** GIVEN DATA follows **

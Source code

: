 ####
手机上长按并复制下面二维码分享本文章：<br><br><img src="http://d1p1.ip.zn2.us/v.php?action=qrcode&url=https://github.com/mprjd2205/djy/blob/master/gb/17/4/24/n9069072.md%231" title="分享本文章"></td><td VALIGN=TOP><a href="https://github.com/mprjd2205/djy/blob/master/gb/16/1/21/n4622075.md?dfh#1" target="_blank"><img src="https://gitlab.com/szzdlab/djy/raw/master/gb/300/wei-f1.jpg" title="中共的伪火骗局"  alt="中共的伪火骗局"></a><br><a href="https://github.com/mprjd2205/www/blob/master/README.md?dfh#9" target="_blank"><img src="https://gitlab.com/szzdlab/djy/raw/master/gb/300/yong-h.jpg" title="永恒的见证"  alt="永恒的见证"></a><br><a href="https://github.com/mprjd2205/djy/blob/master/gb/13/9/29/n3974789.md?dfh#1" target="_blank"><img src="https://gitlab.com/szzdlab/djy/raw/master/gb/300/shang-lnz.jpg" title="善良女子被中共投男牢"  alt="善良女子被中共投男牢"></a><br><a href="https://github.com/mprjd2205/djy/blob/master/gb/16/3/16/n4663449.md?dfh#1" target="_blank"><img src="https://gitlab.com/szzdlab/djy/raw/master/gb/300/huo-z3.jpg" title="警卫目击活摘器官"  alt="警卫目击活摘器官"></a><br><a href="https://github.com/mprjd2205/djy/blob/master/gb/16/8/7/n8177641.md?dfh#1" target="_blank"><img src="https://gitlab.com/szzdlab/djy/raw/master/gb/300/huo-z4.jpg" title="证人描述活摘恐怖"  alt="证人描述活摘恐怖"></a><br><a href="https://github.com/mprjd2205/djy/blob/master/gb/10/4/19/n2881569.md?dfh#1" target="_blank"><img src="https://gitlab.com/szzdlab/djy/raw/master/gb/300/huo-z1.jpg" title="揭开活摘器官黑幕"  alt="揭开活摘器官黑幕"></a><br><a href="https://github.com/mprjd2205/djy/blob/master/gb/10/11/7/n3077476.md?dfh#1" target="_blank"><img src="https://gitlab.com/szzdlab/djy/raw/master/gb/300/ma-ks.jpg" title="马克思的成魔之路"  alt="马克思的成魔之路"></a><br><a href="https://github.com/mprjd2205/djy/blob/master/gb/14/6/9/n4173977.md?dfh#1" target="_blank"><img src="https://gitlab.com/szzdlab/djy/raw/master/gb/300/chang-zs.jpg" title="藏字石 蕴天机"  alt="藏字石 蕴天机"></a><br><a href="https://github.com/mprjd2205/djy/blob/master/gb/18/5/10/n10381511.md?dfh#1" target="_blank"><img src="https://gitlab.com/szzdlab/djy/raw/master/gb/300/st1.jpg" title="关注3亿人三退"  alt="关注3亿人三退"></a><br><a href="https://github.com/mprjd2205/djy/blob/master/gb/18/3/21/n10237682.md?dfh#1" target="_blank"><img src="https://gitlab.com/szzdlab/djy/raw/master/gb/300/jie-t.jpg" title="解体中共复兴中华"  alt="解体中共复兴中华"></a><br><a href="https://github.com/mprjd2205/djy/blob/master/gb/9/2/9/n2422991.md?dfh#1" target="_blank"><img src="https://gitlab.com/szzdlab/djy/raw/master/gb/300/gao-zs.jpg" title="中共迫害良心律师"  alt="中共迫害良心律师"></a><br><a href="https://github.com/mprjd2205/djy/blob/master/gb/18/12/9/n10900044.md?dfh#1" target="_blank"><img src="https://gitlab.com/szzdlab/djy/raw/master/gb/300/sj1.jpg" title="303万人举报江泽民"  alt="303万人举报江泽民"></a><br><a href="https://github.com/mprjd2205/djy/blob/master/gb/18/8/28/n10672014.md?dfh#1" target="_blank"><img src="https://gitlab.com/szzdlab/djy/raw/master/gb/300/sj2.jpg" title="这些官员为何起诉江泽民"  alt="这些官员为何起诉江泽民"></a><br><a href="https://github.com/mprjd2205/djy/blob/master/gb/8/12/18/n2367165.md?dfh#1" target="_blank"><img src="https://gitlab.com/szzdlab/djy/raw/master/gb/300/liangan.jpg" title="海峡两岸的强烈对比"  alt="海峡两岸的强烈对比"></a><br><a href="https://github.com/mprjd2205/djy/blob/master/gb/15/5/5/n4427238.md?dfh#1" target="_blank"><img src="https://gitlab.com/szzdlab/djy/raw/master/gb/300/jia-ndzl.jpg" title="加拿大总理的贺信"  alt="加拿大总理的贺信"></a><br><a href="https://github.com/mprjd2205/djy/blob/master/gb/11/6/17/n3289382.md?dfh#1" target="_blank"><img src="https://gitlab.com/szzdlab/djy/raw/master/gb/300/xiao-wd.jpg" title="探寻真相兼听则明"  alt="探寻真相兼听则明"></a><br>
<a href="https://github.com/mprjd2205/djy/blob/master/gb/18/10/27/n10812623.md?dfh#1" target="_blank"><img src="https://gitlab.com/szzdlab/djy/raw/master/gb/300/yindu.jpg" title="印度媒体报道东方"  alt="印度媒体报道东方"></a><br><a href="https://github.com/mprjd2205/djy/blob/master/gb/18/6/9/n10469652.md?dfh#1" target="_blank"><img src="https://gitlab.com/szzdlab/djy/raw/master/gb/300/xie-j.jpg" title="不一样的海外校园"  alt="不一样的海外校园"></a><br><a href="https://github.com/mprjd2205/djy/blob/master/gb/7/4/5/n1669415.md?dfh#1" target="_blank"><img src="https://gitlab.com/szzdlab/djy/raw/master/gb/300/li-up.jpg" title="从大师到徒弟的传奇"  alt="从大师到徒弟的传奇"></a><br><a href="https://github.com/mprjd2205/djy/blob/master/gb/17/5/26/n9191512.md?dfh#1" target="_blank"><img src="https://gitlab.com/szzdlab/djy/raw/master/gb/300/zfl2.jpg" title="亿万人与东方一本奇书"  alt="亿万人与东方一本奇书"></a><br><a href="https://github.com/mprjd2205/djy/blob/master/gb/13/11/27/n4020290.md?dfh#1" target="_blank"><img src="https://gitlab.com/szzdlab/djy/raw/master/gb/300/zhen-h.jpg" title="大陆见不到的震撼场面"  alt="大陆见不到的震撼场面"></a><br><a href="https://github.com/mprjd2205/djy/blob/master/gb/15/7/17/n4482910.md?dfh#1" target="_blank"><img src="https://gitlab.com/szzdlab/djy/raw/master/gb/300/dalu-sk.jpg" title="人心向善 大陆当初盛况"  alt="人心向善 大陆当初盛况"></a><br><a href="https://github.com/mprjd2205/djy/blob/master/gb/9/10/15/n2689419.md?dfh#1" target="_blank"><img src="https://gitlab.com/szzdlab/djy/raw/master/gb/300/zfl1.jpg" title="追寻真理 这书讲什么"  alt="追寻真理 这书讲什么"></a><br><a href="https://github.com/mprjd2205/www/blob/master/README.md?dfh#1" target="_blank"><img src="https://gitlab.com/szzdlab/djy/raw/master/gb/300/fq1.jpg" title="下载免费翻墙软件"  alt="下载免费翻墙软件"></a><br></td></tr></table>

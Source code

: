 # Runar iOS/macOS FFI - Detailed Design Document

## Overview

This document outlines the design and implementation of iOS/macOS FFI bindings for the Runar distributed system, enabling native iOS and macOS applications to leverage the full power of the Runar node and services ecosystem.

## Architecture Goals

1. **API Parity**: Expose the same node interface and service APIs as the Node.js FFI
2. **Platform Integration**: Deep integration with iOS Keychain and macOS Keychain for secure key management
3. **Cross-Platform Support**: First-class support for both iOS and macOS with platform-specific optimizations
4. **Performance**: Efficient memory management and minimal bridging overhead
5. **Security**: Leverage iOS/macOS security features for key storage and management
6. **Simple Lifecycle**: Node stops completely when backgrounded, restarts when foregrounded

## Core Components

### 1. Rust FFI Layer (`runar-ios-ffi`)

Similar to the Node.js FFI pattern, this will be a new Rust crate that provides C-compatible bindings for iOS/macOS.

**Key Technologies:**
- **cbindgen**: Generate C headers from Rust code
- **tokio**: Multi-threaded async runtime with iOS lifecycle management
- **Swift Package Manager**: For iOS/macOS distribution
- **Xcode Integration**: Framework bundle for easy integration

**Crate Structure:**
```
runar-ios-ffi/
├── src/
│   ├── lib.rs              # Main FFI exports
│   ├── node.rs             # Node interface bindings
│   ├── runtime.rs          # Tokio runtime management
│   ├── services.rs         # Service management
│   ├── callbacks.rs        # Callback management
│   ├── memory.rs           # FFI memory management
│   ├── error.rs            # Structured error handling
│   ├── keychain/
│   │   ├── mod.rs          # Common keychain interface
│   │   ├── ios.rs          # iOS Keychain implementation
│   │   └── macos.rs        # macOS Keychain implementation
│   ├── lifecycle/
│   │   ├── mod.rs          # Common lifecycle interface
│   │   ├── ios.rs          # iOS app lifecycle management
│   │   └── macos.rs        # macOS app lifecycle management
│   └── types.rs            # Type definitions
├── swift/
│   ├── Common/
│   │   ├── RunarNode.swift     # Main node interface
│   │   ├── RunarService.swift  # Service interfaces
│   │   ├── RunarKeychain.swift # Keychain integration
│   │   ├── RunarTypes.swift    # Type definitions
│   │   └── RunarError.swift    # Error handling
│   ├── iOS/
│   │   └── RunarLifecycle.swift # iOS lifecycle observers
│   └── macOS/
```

** End of GIVEN DATA **

WHAT TO WORK ON: Using the entries above, determine how many lines include the string "bindings" and write only that number.

RESPONSE FOR THIS EXERCISE: 3